It’s hard to imagine a world where, if you went into a shop and bought something, the credit for the sale would go to the last ad you saw, some point-of-sale material, perhaps, or something on the side of a bus. But that’s the way online treats advertising.
Looked at like that, it was no surprise that Microsoft announced a couple of weeks ago that it was beta testing something called Engagement Mapping, which aims to provide a more complete view of how people respond to online advertising. Or that immediately afterwards Google confirmed that it, too, was working on a similar project.
“Last click wins”, as the current attribution practice is known, has become the norm, partly because there is an apparent causal link. If someone clicks on an online ad to go through to complete an action, whether that’s to make a purchase or to book a test drive, it seems reasonable to assume that the ad they clicked on played some part in the decision to click. They responded to a particular advertising message. It’s much harder to prove a relationship between a purchase and the ad on the side of the bus passing by as they walked into the shop.
But that link is clearly far from the whole story, particularly in complex purchasing decisions. The main reason the last click dominates is because it’s easy to measure. It’s clearly much harder to track the customer journey online, taking into account all the ads the customer might have seen.

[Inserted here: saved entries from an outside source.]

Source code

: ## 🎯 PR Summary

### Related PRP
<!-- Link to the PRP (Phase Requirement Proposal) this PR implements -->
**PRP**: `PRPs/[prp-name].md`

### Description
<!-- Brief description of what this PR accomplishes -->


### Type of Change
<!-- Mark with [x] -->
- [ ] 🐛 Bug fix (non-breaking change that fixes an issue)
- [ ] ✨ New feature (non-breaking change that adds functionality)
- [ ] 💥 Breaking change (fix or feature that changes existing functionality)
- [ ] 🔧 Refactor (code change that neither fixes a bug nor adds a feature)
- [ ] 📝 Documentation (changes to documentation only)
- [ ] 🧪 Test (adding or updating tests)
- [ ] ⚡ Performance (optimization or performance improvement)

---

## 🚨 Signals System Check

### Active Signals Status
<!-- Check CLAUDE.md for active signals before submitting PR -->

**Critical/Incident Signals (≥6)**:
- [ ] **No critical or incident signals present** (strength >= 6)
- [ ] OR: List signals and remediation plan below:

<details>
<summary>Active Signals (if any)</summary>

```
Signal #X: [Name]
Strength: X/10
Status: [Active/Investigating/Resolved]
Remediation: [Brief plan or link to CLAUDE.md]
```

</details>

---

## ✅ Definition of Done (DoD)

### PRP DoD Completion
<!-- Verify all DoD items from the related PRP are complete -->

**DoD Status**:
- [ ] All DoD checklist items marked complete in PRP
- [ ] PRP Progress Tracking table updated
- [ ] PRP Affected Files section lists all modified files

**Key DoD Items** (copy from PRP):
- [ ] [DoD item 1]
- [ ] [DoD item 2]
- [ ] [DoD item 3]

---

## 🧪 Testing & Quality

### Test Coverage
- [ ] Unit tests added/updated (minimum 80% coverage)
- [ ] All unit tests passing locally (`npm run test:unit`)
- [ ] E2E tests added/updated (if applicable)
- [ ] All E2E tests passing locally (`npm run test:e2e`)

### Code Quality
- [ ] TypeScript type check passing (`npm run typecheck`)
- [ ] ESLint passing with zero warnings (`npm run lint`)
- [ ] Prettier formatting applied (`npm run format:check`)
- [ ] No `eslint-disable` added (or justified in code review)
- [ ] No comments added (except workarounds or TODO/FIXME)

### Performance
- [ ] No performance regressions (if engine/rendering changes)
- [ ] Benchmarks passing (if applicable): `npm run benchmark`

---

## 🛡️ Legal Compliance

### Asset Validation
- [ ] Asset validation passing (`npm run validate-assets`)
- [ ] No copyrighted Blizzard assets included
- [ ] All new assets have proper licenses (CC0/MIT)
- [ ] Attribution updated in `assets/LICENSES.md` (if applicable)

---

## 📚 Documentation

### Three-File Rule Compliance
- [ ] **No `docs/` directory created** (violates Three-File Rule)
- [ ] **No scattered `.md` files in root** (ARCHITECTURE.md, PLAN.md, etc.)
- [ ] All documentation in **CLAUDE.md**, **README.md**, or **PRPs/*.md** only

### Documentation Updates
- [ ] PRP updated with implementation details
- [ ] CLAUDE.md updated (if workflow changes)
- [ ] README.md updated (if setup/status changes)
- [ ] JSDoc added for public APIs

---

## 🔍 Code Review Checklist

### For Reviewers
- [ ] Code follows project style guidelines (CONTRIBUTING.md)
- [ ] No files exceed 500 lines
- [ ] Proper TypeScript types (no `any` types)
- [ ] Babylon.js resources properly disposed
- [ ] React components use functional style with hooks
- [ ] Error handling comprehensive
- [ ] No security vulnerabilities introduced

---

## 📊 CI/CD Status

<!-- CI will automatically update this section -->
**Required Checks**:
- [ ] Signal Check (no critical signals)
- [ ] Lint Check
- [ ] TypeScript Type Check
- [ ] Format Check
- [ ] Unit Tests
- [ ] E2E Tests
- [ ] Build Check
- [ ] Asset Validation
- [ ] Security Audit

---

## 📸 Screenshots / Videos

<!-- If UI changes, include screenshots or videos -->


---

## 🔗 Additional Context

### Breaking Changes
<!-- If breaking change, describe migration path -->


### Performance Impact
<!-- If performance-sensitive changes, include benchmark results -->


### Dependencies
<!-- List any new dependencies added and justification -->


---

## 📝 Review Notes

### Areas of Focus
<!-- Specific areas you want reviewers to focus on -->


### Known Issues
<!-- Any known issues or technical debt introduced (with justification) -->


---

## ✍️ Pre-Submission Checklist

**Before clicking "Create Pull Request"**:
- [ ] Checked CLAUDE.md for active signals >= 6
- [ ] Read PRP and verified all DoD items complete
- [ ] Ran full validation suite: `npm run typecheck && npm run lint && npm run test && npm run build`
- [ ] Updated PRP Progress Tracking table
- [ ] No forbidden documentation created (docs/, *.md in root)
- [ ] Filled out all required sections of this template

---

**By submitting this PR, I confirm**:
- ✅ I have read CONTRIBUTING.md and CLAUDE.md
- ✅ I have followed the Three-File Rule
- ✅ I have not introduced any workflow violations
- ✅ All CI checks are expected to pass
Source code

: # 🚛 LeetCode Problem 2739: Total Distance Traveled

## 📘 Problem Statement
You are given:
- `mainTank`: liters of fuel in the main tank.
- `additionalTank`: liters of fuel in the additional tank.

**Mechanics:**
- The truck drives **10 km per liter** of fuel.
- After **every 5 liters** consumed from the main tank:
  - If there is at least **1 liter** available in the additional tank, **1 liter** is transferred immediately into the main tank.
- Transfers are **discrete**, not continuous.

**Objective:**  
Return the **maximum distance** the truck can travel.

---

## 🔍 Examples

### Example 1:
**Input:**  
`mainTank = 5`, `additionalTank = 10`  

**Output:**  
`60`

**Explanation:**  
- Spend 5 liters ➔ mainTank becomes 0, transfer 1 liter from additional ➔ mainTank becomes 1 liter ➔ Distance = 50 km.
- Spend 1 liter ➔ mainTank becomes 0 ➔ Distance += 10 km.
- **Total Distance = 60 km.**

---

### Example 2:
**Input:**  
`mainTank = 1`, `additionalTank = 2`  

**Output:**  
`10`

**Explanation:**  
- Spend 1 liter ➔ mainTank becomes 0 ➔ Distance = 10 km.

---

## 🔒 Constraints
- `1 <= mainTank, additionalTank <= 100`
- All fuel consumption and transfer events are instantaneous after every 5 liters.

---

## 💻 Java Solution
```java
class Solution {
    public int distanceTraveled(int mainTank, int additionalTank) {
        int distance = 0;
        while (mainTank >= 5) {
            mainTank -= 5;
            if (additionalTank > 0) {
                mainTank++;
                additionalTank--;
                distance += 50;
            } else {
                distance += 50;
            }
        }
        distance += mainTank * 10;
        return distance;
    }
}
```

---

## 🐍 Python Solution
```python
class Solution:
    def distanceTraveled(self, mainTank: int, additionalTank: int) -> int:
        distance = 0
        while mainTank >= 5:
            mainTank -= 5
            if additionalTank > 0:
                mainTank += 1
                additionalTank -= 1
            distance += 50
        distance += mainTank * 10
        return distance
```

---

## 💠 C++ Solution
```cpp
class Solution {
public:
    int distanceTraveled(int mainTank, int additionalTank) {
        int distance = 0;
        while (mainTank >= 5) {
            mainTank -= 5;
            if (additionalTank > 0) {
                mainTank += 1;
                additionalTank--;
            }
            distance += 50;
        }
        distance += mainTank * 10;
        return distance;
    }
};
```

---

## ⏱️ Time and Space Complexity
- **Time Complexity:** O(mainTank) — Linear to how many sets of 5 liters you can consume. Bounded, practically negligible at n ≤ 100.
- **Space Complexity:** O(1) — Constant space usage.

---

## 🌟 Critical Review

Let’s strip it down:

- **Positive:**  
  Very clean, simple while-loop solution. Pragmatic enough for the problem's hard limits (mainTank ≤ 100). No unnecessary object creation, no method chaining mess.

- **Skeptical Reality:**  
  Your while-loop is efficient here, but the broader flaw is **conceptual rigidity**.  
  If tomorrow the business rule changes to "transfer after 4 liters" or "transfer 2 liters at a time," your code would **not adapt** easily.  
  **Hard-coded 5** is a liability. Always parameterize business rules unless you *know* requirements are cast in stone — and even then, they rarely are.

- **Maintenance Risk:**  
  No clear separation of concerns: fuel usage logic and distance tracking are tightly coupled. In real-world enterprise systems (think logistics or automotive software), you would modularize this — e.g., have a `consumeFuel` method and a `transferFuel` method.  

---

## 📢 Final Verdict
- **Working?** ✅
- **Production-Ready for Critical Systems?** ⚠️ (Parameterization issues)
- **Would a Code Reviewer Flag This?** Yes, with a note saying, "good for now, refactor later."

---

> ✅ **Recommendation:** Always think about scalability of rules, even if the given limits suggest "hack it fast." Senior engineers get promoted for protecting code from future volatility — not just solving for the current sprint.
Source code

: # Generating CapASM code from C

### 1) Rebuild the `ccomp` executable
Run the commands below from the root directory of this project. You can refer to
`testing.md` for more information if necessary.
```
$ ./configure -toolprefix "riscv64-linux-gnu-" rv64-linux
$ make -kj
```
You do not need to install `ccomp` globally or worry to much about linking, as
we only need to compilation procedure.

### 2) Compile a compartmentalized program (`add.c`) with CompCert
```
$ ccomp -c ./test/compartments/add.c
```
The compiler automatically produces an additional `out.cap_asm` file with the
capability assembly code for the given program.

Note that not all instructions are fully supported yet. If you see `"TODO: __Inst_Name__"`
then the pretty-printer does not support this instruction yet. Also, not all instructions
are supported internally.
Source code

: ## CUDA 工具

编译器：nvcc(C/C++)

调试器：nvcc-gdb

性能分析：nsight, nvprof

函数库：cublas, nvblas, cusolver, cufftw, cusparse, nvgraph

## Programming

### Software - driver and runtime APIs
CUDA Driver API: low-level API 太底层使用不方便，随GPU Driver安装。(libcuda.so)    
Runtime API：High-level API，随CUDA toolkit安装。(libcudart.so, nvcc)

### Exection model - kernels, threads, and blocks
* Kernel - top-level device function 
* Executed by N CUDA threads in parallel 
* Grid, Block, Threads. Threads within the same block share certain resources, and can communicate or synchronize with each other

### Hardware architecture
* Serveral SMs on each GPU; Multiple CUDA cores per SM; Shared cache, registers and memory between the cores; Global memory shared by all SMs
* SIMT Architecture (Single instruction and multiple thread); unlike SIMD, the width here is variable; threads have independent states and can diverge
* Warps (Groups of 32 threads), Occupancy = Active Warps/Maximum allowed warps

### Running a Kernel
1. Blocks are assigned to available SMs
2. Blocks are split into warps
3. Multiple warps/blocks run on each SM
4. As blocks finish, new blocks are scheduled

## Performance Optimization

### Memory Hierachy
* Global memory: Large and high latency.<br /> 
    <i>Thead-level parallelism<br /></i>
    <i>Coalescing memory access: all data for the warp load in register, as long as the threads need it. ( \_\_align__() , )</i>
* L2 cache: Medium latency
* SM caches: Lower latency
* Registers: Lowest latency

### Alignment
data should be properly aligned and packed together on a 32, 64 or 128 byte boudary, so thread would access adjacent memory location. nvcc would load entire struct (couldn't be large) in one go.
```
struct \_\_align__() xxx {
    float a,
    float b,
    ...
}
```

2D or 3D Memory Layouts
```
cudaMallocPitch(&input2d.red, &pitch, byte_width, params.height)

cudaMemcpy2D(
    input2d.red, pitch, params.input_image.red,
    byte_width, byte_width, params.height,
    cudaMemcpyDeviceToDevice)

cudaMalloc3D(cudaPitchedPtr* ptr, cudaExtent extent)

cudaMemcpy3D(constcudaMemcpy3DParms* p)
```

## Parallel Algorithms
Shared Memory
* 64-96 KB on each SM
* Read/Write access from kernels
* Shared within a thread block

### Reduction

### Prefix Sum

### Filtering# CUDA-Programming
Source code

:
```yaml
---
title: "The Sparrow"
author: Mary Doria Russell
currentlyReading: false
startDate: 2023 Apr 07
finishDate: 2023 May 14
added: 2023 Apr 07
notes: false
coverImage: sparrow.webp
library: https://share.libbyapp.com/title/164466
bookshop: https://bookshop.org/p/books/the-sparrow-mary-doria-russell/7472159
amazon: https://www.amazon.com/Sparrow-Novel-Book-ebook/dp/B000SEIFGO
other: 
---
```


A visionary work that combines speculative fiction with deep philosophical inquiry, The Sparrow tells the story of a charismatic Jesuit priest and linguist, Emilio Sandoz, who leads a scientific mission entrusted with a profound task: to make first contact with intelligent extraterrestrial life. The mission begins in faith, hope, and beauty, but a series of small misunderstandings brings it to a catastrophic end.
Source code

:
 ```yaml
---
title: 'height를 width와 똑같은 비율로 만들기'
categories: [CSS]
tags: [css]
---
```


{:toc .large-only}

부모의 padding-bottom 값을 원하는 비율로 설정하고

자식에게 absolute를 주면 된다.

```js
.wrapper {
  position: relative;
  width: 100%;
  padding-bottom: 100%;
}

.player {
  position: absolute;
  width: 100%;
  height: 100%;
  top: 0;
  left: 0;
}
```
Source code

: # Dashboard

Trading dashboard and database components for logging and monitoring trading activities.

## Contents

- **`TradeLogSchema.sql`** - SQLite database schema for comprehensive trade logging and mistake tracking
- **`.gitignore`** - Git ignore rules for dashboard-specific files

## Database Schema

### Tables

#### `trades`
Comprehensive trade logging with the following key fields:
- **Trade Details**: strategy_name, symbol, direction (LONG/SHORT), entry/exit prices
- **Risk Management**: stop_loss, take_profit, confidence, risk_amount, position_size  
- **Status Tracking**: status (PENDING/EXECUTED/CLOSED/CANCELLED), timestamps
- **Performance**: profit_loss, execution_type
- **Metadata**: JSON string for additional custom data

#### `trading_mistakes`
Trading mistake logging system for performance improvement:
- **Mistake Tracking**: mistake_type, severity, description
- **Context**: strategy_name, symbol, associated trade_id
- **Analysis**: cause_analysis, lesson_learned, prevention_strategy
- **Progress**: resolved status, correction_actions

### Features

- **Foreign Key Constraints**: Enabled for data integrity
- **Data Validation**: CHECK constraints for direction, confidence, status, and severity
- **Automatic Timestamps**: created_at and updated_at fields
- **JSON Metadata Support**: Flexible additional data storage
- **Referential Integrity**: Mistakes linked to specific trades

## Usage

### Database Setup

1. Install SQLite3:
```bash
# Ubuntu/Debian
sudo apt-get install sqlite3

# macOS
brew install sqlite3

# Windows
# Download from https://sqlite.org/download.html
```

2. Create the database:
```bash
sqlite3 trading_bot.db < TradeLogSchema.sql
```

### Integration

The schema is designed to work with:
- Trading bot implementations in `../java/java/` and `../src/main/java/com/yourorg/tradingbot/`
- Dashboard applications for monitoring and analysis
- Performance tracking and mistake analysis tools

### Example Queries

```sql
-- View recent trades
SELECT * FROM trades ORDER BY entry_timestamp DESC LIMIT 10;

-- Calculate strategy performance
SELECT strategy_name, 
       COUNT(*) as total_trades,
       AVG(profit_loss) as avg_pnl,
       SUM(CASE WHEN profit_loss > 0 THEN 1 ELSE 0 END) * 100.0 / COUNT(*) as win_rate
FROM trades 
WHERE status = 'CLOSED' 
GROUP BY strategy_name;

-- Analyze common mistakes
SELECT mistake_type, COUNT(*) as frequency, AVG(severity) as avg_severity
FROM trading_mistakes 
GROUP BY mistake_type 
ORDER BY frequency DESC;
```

It’s even harder if you want to add in all the information sites that person might have visited, such as those carrying reviews or price comparisons. Try to complete the picture with information about all the offline advertising and information sources the customer might have been exposed to or consulted, and it becomes all but impossible.
The online advertising industry has been concerned about last click wins for a while now, mainly due to the continued perception of online as a direct response medium. Those people with an interest in bringing brand advertising money into the industry have recognised that last click wins is of little use to people in charge of those budgets.
Brand advertisers want to know about reach and frequency, neither of which the current system is able to deliver. As Google and Microsoft square up for a massive struggle for online ad spend, display looks like becoming the key battleground.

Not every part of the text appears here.